The answer must be every line of the data that holds the word "Join".

Data supplied ▸

== Segment start ==

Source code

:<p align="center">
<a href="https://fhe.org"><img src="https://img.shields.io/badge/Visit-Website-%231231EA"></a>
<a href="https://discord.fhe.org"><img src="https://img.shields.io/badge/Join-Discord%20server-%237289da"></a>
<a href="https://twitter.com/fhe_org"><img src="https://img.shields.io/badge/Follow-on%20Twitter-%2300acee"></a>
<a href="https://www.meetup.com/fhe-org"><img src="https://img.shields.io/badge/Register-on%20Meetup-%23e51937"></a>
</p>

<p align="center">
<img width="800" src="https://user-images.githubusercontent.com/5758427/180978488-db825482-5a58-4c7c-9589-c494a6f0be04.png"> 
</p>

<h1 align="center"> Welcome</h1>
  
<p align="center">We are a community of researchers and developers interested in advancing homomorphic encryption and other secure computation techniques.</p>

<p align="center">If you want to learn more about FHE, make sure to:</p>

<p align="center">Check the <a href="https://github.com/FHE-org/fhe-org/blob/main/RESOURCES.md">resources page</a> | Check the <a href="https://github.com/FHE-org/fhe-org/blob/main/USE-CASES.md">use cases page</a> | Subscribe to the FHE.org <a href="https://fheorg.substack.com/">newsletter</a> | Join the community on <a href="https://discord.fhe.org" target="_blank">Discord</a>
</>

== Segment end ==

Completed exercise ▸
<a href="https://discord.fhe.org"><img src="https://img.shields.io/badge/Join-Discord%20server-%237289da"></a>
<p align="center">Check the <a href="https://github.com/FHE-org/fhe-org/blob/main/RESOURCES.md">resources page</a> | Check the <a href="https://github.com/FHE-org/fhe-org/blob/main/USE-CASES.md">use cases page</a> | Subscribe to the FHE.org <a href="https://fheorg.substack.com/">newsletter</a> | Join the community on <a href="https://discord.fhe.org" target="_blank">Discord</a>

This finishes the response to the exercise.